Eight hundred and one NHL games and having the Stanley Cup handed to you to close out a career isn’t a bad way to go for someone who put his body on the line every night.

Two things come to mind whenever I think of Thorburn.

The first was watching him play, up close, during the Thrashers’ last two seasons in Atlanta. Season tickets were cheap (for obvious reasons) and mine were lower level on the defend once end of the arena, slightly askew from the goal. That gave me a chance to really be able to watch the team’s defense and goaltending - most nights, that was not a treat. One game in particular stands out to me - I can’t remember who the Thrashers were playing, but they were losing, and losing badly. Thorburn took a slap shot off of the shin during a shot block that made my whole section wince. He kept playing on one leg. He was glued to his man and thwarted every single clean shot attempt and passing attempt that guy tried to get off. He left at shift change to go to the locker room, and it took him ages to return - but he came back and finished the game.

The second thing that comes to mind are Thorburn’s media interviews after the Thrashers’ sale and pending relocation was made official. Most players vacillated between “yeah, this kind of sucks” to “I’m excited to play in Winnipeg” to Chris Mason’s “why yes, I would love to throw the city of Atlanta and their fans under the bus” interviews with Canadian media. Thorburn? He unloaded.

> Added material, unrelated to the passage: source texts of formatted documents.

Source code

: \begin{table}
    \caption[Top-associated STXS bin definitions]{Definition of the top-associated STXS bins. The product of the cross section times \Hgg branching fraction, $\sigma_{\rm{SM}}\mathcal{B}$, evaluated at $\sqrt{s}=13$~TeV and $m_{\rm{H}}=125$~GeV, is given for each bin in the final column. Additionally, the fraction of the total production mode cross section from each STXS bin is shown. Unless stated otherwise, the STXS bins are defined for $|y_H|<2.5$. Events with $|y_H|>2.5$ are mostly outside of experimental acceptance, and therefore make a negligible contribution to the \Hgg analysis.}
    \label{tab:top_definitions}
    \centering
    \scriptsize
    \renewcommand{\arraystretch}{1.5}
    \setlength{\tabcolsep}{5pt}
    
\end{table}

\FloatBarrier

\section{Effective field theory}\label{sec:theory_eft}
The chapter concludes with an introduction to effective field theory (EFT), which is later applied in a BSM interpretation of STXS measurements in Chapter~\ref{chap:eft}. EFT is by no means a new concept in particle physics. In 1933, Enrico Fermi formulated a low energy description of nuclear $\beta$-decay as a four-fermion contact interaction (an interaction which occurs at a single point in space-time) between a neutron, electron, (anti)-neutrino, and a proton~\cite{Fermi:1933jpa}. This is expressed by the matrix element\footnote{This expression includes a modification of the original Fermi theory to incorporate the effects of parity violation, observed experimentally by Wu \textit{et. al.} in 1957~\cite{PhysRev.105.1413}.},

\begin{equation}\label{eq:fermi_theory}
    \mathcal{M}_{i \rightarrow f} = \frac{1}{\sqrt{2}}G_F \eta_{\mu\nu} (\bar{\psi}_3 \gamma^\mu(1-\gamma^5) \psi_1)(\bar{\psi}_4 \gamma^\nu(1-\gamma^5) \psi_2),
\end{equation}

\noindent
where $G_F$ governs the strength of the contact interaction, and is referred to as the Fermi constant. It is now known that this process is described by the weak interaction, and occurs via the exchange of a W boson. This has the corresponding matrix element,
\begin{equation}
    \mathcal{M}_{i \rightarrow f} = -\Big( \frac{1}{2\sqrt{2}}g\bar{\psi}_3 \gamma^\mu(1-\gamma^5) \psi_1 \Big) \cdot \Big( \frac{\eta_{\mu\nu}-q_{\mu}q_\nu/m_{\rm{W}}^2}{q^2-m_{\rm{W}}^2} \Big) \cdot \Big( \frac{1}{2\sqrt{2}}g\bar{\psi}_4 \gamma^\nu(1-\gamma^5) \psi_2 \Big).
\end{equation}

Thrashers forward Chris Thorburn on how Atlanta Spirit has handled the sale of the team. How do you feel about Atlanta Spirit and the way this has been handled? Keep it clean, Thrashers fans.

Posted by Buck Lanford FOX 5 on Saturday, May 21, 2011

Just for owners to turn their backs on you, it kind of makes you mad. Obviously we don’t know every aspect of the deal and where they’re coming from. It hasn’t been publicly noted in the paper. From everything we’ve heard, from rumors that we’ve heard, it’s discouraging just knowing that they’re trying to dump us. That makes a guy mad.

Thorburn also went out of his way to defend Thrashers fans in several interviews, making it clear that he knew where the blame for the Thrashers’ failure needed to be placed.

That time as a Thrashers fan sucked. When you had a whole nation’s media laugh at you and question your existence and validity as sports fans, you got tired of being beaten up on a daily basis. To have a player stand up like Thorburn did was huge. He was a fourth liner. He wasn’t a superstar. His future career wasn’t a gimmie.

But there he was, speaking truth to power against an ownership group that was worth a hundred times what he was and maybe making the move to a new market tougher on himself than it needed to be.

Everyone has a fourth liner that they love. Blues fans especially have a soft spot for the blue collar guys that have filtered through the franchise over the years.

Chris Thorburn’s my fourth liner. His career couldn’t’ve ended on a more deserving note. He’s an example of what happens not just when you work hard, but when you combine that work ethic with a genuinely solid sense of responsibility.

Congrats on your retirement, Thorbs.